L’Humanité, France, le 1^er février 2022*

*La chronique de Violaine de Filippis, avocate*

Notre société participe à cette chosification des femmes, faisant de leur vie un accessoire à celle des hommes. Beauvoir affirmait déjà que le « statut imposé à la femme » aboutissait à « d’inacceptables attentats contre la personne humaine ». Les victimes sont tuées en raison de leur condition féminine, aboutissement d’un continuum de violences sociosexuelles.

Dans la dépossession des corps, l’éducation sexiste porte une lourde responsabilité.
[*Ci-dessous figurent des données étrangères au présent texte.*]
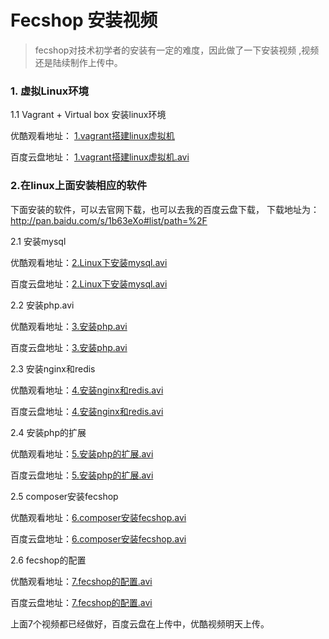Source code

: Fecshop 安装视频
================

> fecshop对技术初学者的安装有一定的难度，因此做了一下安装视频
> ,视频还是陆续制作上传中。


### 1. 虚拟Linux环境

1.1 Vagrant + Virtual box 安装linux环境

优酷观看地址： [1.vagrant搭建linux虚拟机](http://v.youku.com/v_show/id_XMjg0NzAwMTM2MA==.html?spm=a2h3j.8428770.3416059.1)  

百度云盘地址： [1.vagrant搭建linux虚拟机.avi](http://pan.baidu.com/s/1skUvhU1#list/path=%2F%E8%A7%86%E9%A2%91%2F%E7%8E%AF%E5%A2%83%E6%90%AD%E5%BB%BA) 


### 2.在linux上面安装相应的软件

下面安装的软件，可以去官网下载，也可以去我的百度云盘下载，
下载地址为：http://pan.baidu.com/s/1b63eXo#list/path=%2F

2.1 安装mysql

优酷观看地址：[2.Linux下安装mysql.avi](http://v.youku.com/v_show/id_XMjg0NzU0NTUwNA==.html?spm=a2h3j.8428770.3416059.1)

百度云盘地址：[2.Linux下安装mysql.avi](http://pan.baidu.com/s/1skUvhU1#list/path=%2F%E8%A7%86%E9%A2%91%2F%E7%8E%AF%E5%A2%83%E6%90%AD%E5%BB%BA) 

2.2 安装php.avi

优酷观看地址：[3.安装php.avi]() 

百度云盘地址：[3.安装php.avi](http://pan.baidu.com/s/1skUvhU1#list/path=%2F%E8%A7%86%E9%A2%91%2F%E7%8E%AF%E5%A2%83%E6%90%AD%E5%BB%BA) 


2.3 安装nginx和redis

优酷观看地址：[4.安装nginx和redis.avi](http://v.youku.com/v_show/id_XMjg1MzM5MzA2OA==.html?spm=a2h3j.8428770.3416059.1)  

百度云盘地址：[4.安装nginx和redis.avi](http://pan.baidu.com/s/1skUvhU1#list/path=%2F%E8%A7%86%E9%A2%91%2F%E7%8E%AF%E5%A2%83%E6%90%AD%E5%BB%BA) 


2.4 安装php的扩展

优酷观看地址：[5.安装php的扩展.avi](http://v.youku.com/v_show/id_XMjg1MzM5MjkwNA==.html?spm=a2h3j.8428770.3416059.1)  

百度云盘地址：[5.安装php的扩展.avi](http://pan.baidu.com/s/1skUvhU1#list/path=%2F%E8%A7%86%E9%A2%91%2F%E7%8E%AF%E5%A2%83%E6%90%AD%E5%BB%BA) 



2.5 composer安装fecshop

优酷观看地址：[6.composer安装fecshop.avi](http://v.youku.com/v_show/id_XMjg1MzM5MjY0NA==.html?spm=a2h3j.8428770.3416059.1)  

百度云盘地址：[6.composer安装fecshop.avi](http://pan.baidu.com/s/1skUvhU1#list/path=%2F%E8%A7%86%E9%A2%91%2F%E7%8E%AF%E5%A2%83%E6%90%AD%E5%BB%BA) 



2.6 fecshop的配置

优酷观看地址：[7.fecshop的配置.avi](http://v.youku.com/v_show/id_XMjg1MzM5MjQ0MA==.html?spm=a2h3j.8428770.3416059.1)  

百度云盘地址：[7.fecshop的配置.avi](http://pan.baidu.com/s/1skUvhU1#list/path=%2F%E8%A7%86%E9%A2%91%2F%E7%8E%AF%E5%A2%83%E6%90%AD%E5%BB%BA) 


上面7个视频都已经做好，百度云盘在上传中，优酷视频明天上传。







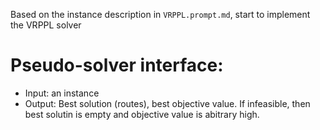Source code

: Based on the instance description in `VRPPL.prompt.md`, start to implement the VRPPL solver

# Pseudo-solver interface:
- Input: an instance
- Output: Best solution (routes), best objective value. If infeasible, then best solutin is empty and objective value is abitrary high.

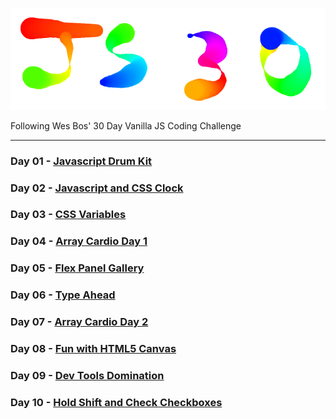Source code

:![image day 08](image.png)

Following Wes Bos' 30 Day Vanilla JS Coding Challenge

***

### Day 01 - [Javascript Drum Kit](https://nayed.github.io/javascript30/01-JavaScript-Drum-Kit)

### Day 02 - [Javascript and CSS Clock](https://nayed.github.io/javascript30/02-JS-and-CSS-Clock)

### Day 03 - [CSS Variables](https://nayed.github.io/javascript30/03-CSS-Variables)

### Day 04 - [Array Cardio Day 1](https://nayed.github.io/javascript30/04-Array-Cardio-Day-1)

### Day 05 - [Flex Panel Gallery](https://nayed.github.io/javascript30/05-Flex-Panel-Gallery)

### Day 06 - [Type Ahead](https://nayed.github.io/javascript30/06-Type-Ahead)

### Day 07 - [Array Cardio Day 2](https://nayed.github.io/javascript30/07-Array-Cardio-Day-2)

### Day 08 - [Fun with HTML5 Canvas](https://nayed.github.io/javascript30/08-Fun-with-HTML5-Canvas)

### Day 09 - [Dev Tools Domination](https://nayed.github.io/javascript30/09-Dev-Tools-Domination)

### Day 10 - [Hold Shift and Check Checkboxes](https://nayed.github.io/javascript30/10-Hold-Shift-and-Check-Checkboxes)
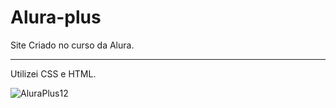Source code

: # Alura-plus
Site Criado no curso da Alura.
<hr>
Utilizei CSS e HTML.

![AluraPlus12](https://user-images.githubusercontent.com/117936343/211386479-032af6e7-dad5-4b04-bc49-8b03c3f80872.PNG)
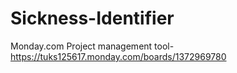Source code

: # Sickness-Identifier
Monday.com Project management tool-https://tuks125617.monday.com/boards/1372969780
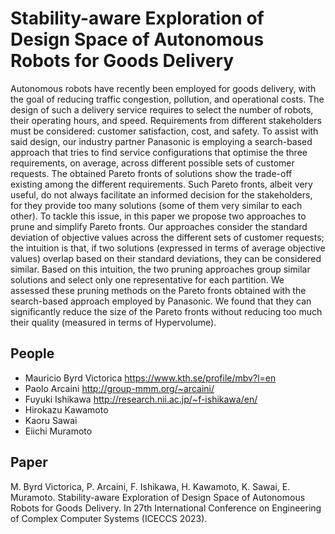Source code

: # Stability-aware Exploration of Design Space of Autonomous Robots for Goods Delivery
Autonomous robots have recently been employed for goods delivery, with the goal of reducing traffic congestion, pollution, and operational costs. The design of such a delivery service requires to select the number of robots, their operating hours, and speed. Requirements from different stakeholders must be considered: customer satisfaction, cost, and safety. To assist with said design, our industry partner Panasonic is employing a search-based approach that tries to find service configurations that optimise the three requirements, on average, across different possible sets of customer requests. The obtained Pareto fronts of solutions show the trade-off existing among the different requirements. Such Pareto fronts, albeit very useful, do not always facilitate an informed decision for the stakeholders, for they provide too many solutions (some of them very similar to each other). To tackle this issue, in this paper we propose two approaches to prune and simplify Pareto fronts. Our approaches consider the standard deviation of objective values across the different sets of customer requests; the intuition is that, if two solutions (expressed in terms of average objective values) overlap based on their standard deviations, they can be considered similar. Based on this intuition, the two pruning approaches group similar solutions and select only one representative for each partition. We assessed these pruning methods on the Pareto fronts obtained with the search-based approach employed by Panasonic. We found that they can significantly reduce the size of the Pareto fronts without reducing too much their quality (measured in terms of Hypervolume).

## People
* Mauricio Byrd Victorica https://www.kth.se/profile/mbv?l=en
* Paolo Arcaini http://group-mmm.org/~arcaini/
* Fuyuki Ishikawa http://research.nii.ac.jp/~f-ishikawa/en/
* Hirokazu Kawamoto
* Kaoru Sawai
* Eiichi Muramoto

## Paper
M. Byrd Victorica, P. Arcaini, F. Ishikawa, H. Kawamoto, K. Sawai, E. Muramoto. Stability-aware Exploration of Design Space of Autonomous Robots for Goods Delivery. In 27th International Conference on Engineering of Complex Computer Systems (ICECCS 2023).
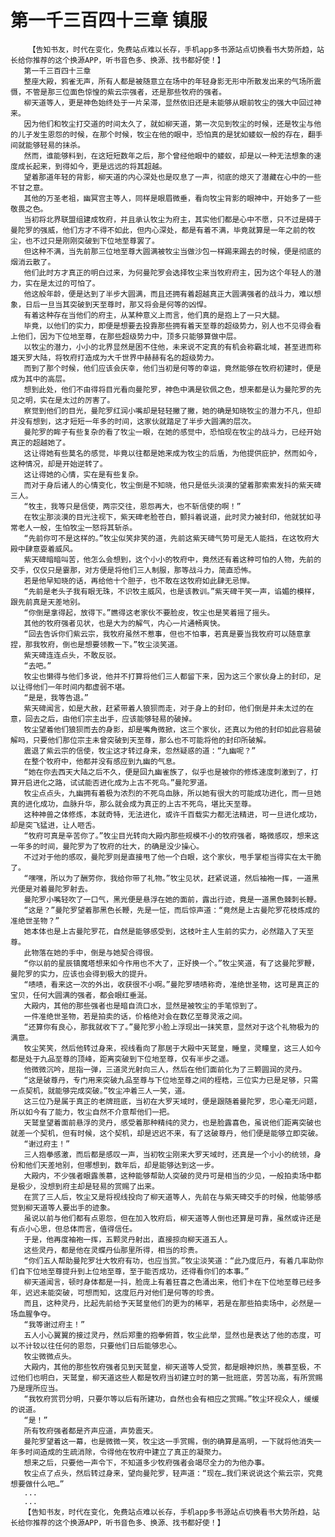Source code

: # 第一千三百四十三章 镇服
        【告知书友，时代在变化，免费站点难以长存，手机app多书源站点切换看书大势所趋，站长给你推荐的这个换源APP，听书音色多、换源、找书都好使！】
       第一千三百四十三章
       整座大殿，鸦雀无声，所有人都是被随意立在场中的年轻身影无形中所散发出来的气场所震慑，不管是那三位面色惊惶的紫云宗强者，还是那些牧府的强者。
       柳天道等人，更是神色始终处于一片呆滞，显然依旧还是未能够从眼前牧尘的强大中回过神来。
       因为他们和牧尘打交道的时间太久了，就如柳天道，第一次见到牧尘的时候，还是牧尘与他的儿子发生恩怨的时候，在那个时候，牧尘在他的眼中，恐怕真的是犹如蝼蚁一般的存在，翻手间就能够轻易的抹杀。
       然而，谁能够料到，在这短短数年之后，那个曾经他眼中的蝼蚁，却是以一种无法想象的速度成长起来，到得如今，更是远远的将其超越。
       望着那道年轻的背影，柳天道的内心深处也是叹息了一声，彻底的熄灭了潜藏在心中的一些不甘之意。
       其他的万圣老祖，幽冥宫主等人，同样是眼眉微垂，看向牧尘背影的眼神中，开始多了一些敬畏之色。
       当初将北界联盟组建成牧府，并且承认牧尘为府主，其实他们都是心中不愿，只不过是碍于曼陀罗的强威，他们方才不得不如此，但内心深处，都是有着不满，毕竟就算是一年之前的牧尘，也不过只是刚刚突破到下位地至尊罢了。
       但这种不满，当先前那三位地至尊大圆满被牧尘当做沙包一样踢来踢去的时候，便是彻底的烟消云散了。
       他们此时方才真正的明白过来，为何曼陀罗会选择牧尘来当牧府府主，因为这个年轻人的潜力，实在是太过的可怕了。
       他这般年龄，便是达到了半步大圆满，而且还拥有着超越真正大圆满强者的战斗力，难以想象，日后一旦当其突破到天至尊时，那又将会是何等的凶悍。
       有着这种存在当他们的府主，从某种意义上而言，他们真的是抱上了一只大腿。
       毕竟，以他们的实力，即便是想要去投靠那些拥有着天至尊的超级势力，别人也不见得会看上他们，因为下位地至尊，在那些超级势力中，顶多只能够算做中层。
       以牧尘的潜力，小小的北界显然是困不住他，未来说不定真的有机会称霸北域，甚至进而称雄天罗大陆，将牧府打造成为大千世界中赫赫有名的超级势力。
       而到了那个时候，他们应该会庆幸，他们当初是何等的幸运，竟然能够在牧府初建时，便是成为其中的高层。
       想到此处，他们不由得将目光看向曼陀罗，神色中满是钦佩之色，想来都是认为曼陀罗的先见之明，实在是太过的厉害了。
       察觉到他们的目光，曼陀罗红润小嘴却是轻轻撇了撇，她的确是知晓牧尘的潜力不凡，但却并没有想到，这才短短一年多的时间，这家伙就踏足了半步大圆满的层次。
       曼陀罗的眸子有些复杂的看了牧尘一眼，在她的感觉中，恐怕现在牧尘的战斗力，已经开始真正的超越她了。
       这让得她有些莫名的感觉，毕竟以往都是她来成为牧尘的后盾，为他提供庇护，然而如今，这种情况，却是开始逆转了。
       这让得她的心情，实在是有些复杂。
       而对于身后诸人的心情变化，牧尘倒是不知晓，他只是低头淡漠的望着那索索发抖的紫天碑三人。
       “牧主，我等只是信使，两宗交往，恩怨再大，也不斩信使的啊！”
       在牧尘那淡漠的目光注视下，紫天碑老脸苍白，颤抖着说道，此时灵力被封印，他就犹如寻常老人一般，生怕牧尘一怒将其斩杀。
       “先前你可不是这样的。”牧尘似笑非笑的道，先前这紫天碑气势可是无人能挡，在这牧府大殿中肆意耍着威风。
       紫天碑暗暗叫苦，他怎么会想到，这个小小的牧府中，竟然还有着这种可怕的人物，先前的交手，仅仅只是霎那，对方便是将他们三人制服，那等战斗力，简直恐怖。
       若是他早知晓的话，再给他十个胆子，也不敢在这牧府如此肆无忌惮。
       “先前是老头子我有眼无珠，不识牧主威风，也是该教训。”紫天碑干笑一声，谄媚的模样，跟先前真是天差地别。
       “你倒是拿得起，放得下。”瞧得这老家伙不要脸皮，牧尘也是笑着摇了摇头。
       其他的牧府强者见状，也是大为的解气，内心一片通畅爽快。
       “回去告诉你们紫云宗，我牧府虽然不惹事，但也不怕事，若真是要当我牧府可以随意拿捏，那我牧府，倒也是想要领教一下。”牧尘淡笑道。
       紫天碑连连点头，不敢反驳。
       “去吧。”
       牧尘也懒得与他们多说，他并不打算将他们三人都留下来，因为这三个家伙身上的封印，足以让得他们一年时间内都虚弱不堪。
       “是是，我等告退。”
       紫天碑闻言，如是大赦，赶紧带着人狼狈而走，对于身上的封印，他们倒是并未太过的在意，回去之后，由他们宗主出手，应该能够轻易的破掉。
       牧尘望着他们狼狈而去的身影，却是嘴角微掀，这三个家伙，还真以为他的封印如此容易破解吗，只要他们那位宗主未曾突破到天至尊，那么也不可能将他的封印所破解。
       震退了紫云宗的信使，牧尘这才转过身来，忽然疑惑的道：“九幽呢？”
       在整个牧府中，他都并没有感应到九幽的气息。
       “她在你去西天大陆之后不久，便是回九幽雀族了，似乎也是被你的修炼速度刺激到了，打算开启进化之路，试试能否进化成为上古不死鸟。”曼陀罗道。
       牧尘点点头，九幽拥有着极为浓烈的不死鸟血脉，所以她有很大的可能成功进化，而一旦她真的进化成功，血脉升华，那么就会成为真正的上古不死鸟，堪比天至尊。
       这种神兽之体修炼，本就奇特，无法进化，或许千百载实力都无法精进，可一旦进化成功，却是突飞猛进，让人咂舌。
       “牧府可真是辛苦你了。”牧尘目光转向大殿内那些规模不小的牧府强者，略微感叹，想来这一年多的时间，曼陀罗为了牧府的壮大，的确是没少操心。
       不过对于他的感叹，曼陀罗则是直接甩了他一个白眼，这个家伙，甩手掌柜当得实在太干脆了。
       “嘿嘿，所以为了酬劳你，我给你带了礼物。”牧尘见状，赶紧说道，然后袖袍一挥，一道黑光便是对着曼陀罗射去。
       曼陀罗小嘴轻吹了一口气，黑光便是悬浮在她的面前，露出行迹，竟是一道黑色棘刺长鞭。
       “这是？”曼陀罗望着那黑色长鞭，先是一怔，而后惊声道：“竟然是上古曼陀罗花枝炼成的准绝世圣物？”
       她本体也是上古曼陀罗花，自然是能够感受到，这枝叶主人生前的实力，必然踏入了天至尊。
       此物落在她的手中，倒是与她契合得很。
       “你以前的星辰镇魔塔想来如今作用也不大了，正好换一个。”牧尘笑道，有了这曼陀罗鞭，曼陀罗的实力，应该也会得到极大的提升。
       “啧啧，看来这一次的外出，收获很不小啊。”曼陀罗啧啧称奇，准绝世圣物，这可是真正的宝贝，任何大圆满的强者，都会眼红垂涎。
       大殿内，其他的那些强者也是暗自流口水，显然是被牧尘的手笔惊到了。
       一件准绝世圣物，若是拍卖的话，价格绝对会在数亿至尊灵液之间。
       “还算你有良心，那我就收下了。”曼陀罗小脸上浮现出一抹笑意，显然对于这个礼物极为的满意。
       牧尘笑笑，然后他转过身来，视线看向了那居于大殿中天鹫皇，睡皇，灵瞳皇，这三人如今都是处于九品至尊的顶峰，距离突破到下位地至尊，仅有半步之遥。
       他微微沉吟，屈指一弹，三道灵光射向三人，然后在他们面前化为了三颗圆润的灵丹。
       “这是破尊丹，专门用来突破九品至尊与下位地至尊之间的桎梏，三位实力已是足够，只需一点契机，就能够完成突破。”牧尘冲着三人一笑，道。
       这三位乃是属于真正的老牌班底，当初在大罗天域时，便是跟随着曼陀罗，忠心毫无问题，所以如今有了能力，牧尘自然不介意帮他们一把。
       天鹫皇望着面前悬浮的灵丹，感受着那种精纯的灵力，也是脸露喜色，虽说他们距离突破也就差一个契机，但有时候，这个契机，却是迟迟不来，有了这破尊丹，他们便是能够立即突破。
       “谢过府主！”
       三人抱拳感激，而后都是感叹一声，当初牧尘刚来大罗天域时，还真是一个小小的统领，身份和他们天差地别，但哪想到，数年后，却是能够达到这一步。
       大殿内，不少强者眼露羡慕，这种能够帮助人突破的灵丹可是相当的少见，一般拍卖场中都是极少，没想到府主却是轻易的赏赐了出来。
       在赏了三人后，牧尘又是将视线投向了柳天道等人，先前在与紫天碑交手的时候，他能够感觉到柳天道等人要出手的迹象。
       虽说以前与他们都有点恩怨，但在加入牧府后，柳天道等人倒也还算是可靠，虽然或许还是有点小心思，但总体而言，值得信任。
       于是，他再度袖袍一挥，五颗灵丹射出，直接掠向柳天道五人。
       这些灵丹，都是他在灵蝶丹仙那里所得，相当的珍贵。
       “你们五人帮助曼陀罗壮大牧府有功，也应当赏。”牧尘淡笑道：“此乃度厄丹，有着几率助你们自下位地至尊提升到上位地至尊，至于能否成功，还得看你们的本事。”
       柳天道闻言，顿时身体都是一抖，脸庞上有着狂喜之色涌出来，他们卡在下位地至尊已经多年，迟迟未能突破，可想而知，这度厄丹对他们是何等的珍贵。
       而且，这种灵丹，比起先前给予天鹫皇他们的更为的稀罕，若是在那些拍卖场中，必然是一场血腥争夺。
       “我等谢过府主！”
       五人小心翼翼的接过灵丹，然后郑重的抱拳俯首，牧尘此举，显然也是表达了他的态度，可以不计较以往任何的恩怨，只要他们日后能够忠心。
       牧尘微微点头。
       大殿内，其他的那些牧府强者见到天鹫皇，柳天道等人受赏，都是眼神炽热，羡慕至极，不过他们也明白，天鹫皇，柳天道这些人都是牧府当初建立时的第一批班底，劳苦功高，有所赏赐乃是理所应当。
       “我牧府赏罚分明，只要尔等以后有所建功，自然也会有相应之赏赐。”牧尘环视众人，缓缓的说道。
       “是！”
       所有牧府强者都是齐声应道，声势震天。
       曼陀罗望着这一幕，也是微微一笑，牧尘这一手赏赐，倒的确算是高明，一下就将他消失一年多时间造成的生疏消除，令得他在牧府中建立了真正的凝聚力。
       想来之后，只要他一声令下，不知道多少牧府强者会竭尽全力的为他办事。
       牧尘点了点头，然后转过身来，望向曼陀罗，轻声道：“现在…我们来说说这个紫云宗，究竟想要做什么吧…”
       ...
       ...
       【告知书友，时代在变化，免费站点难以长存，手机app多书源站点切换看书大势所趋，站长给你推荐的这个换源APP，听书音色多、换源、找书都好使！】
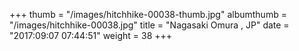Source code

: +++
thumb = "/images/hitchhike-00038-thumb.jpg"
albumthumb = "/images/hitchhike-00038.jpg"
title = "Nagasaki Omura , JP"
date = "2017:09:07 07:44:51"
weight = 38
+++
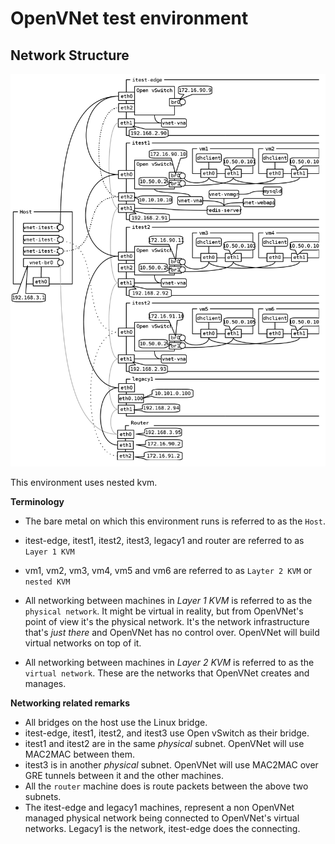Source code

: # OpenVNet test environment

## Network Structure

![](draw/network_structure.png)

This environment uses nested kvm.

**Terminology**

* The bare metal on which this environment runs is referred to as the `Host`.
* itest-edge, itest1, itest2, itest3, legacy1 and router are referred to as `Layer 1 KVM`
* vm1, vm2, vm3, vm4, vm5 and vm6 are referred to as `Layter 2 KVM` or `nested KVM`

* All networking between machines in *Layer 1 KVM* is referred to as the `physical network`. It might be virtual in reality, but from OpenVNet's point of view it's the physical network. It's the network infrastructure that's *just there* and OpenVNet has no control over. OpenVNet will build virtual networks on top of it.
* All networking between machines in *Layer 2 KVM* is referred to as the `virtual network`. These are the networks that OpenVNet creates and manages.

**Networking related remarks**

* All bridges on the host use the Linux bridge.
* itest-edge, itest1, itest2, and itest3 use Open vSwitch as their bridge.
* itest1 and itest2 are in the same *physical* subnet. OpenVNet will use MAC2MAC between them.
* itest3 is in another *physical* subnet. OpenVNet will use MAC2MAC over GRE tunnels between it and the other machines.
* All the `router` machine does is route packets between the above two subnets.
* The itest-edge and legacy1 machines, represent a non OpenVNet managed physical network being connected to OpenVNet's virtual networks. Legacy1 is the network, itest-edge does the connecting.

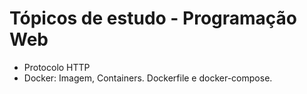 # Tópicos de estudo - Programação Web
- Protocolo HTTP
- Docker:
  Imagem, Containers. Dockerfile e docker-compose.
L’État échoue dans son rôle éducatif et répressif : 32 % des Français considèrent encore qu’à l’origine d’un viol, il y a souvent malentendu : « C’est un quiproquo : elle faisait sa relou en mode “ nan j’veux pas ”. Mais on sait bien ce que ça veut dire. » Rappelons aussi que, jusqu’à la modification de la loi pénale en 1975, le fait de tuer « son épouse » en cas de flagrant délit d’adultère au domicile conjugal était excusable.

*L’éducation sexiste porte une lourde responsabilité.*

Prendre conscience qu’il y a beaucoup de crimes commis en raison de la condition d’objet assignée aux femmes doit aboutir logiquement à reconnaître une catégorie légale de « féminicide ». En 2020, un rapport parlementaire portant sur l’inscription de ce terme dans la loi en a rejeté l’opportunité pour différentes raisons, notamment celle de la polysémie du terme dans le langage courant.

Cependant, c’est précisément au droit de traduire les faits sociaux en termes légaux, et non de se réfugier derrière l’éventuelle complexité du réel. Était également pointé le risque d’entériner en droit les femmes comme victimes des hommes. Encore une fois, quelle ironie : le droit ne devrait-il donc pas servir à distinguer des infractions criminelles existantes de façon claire et efficace ?

À l’heure actuelle, le Code pénal vise la conjugalité, le sexe ou le genre comme une circonstance aggravante, mais ne permet pas de poser clairement et légalement la réalité d’un système de violence fondé sur la condition féminine. Comme le rappelait ONU Femmes France, il ne s’agit pas d’aggraver les peines prévues mais de caractériser un phénomène spécifique.

Beaucoup d’arguments spécieux, donc, pour éviter d’inscrire un mot reflétant une trop laide réalité structurelle dans notre Code pénal : le féminicide.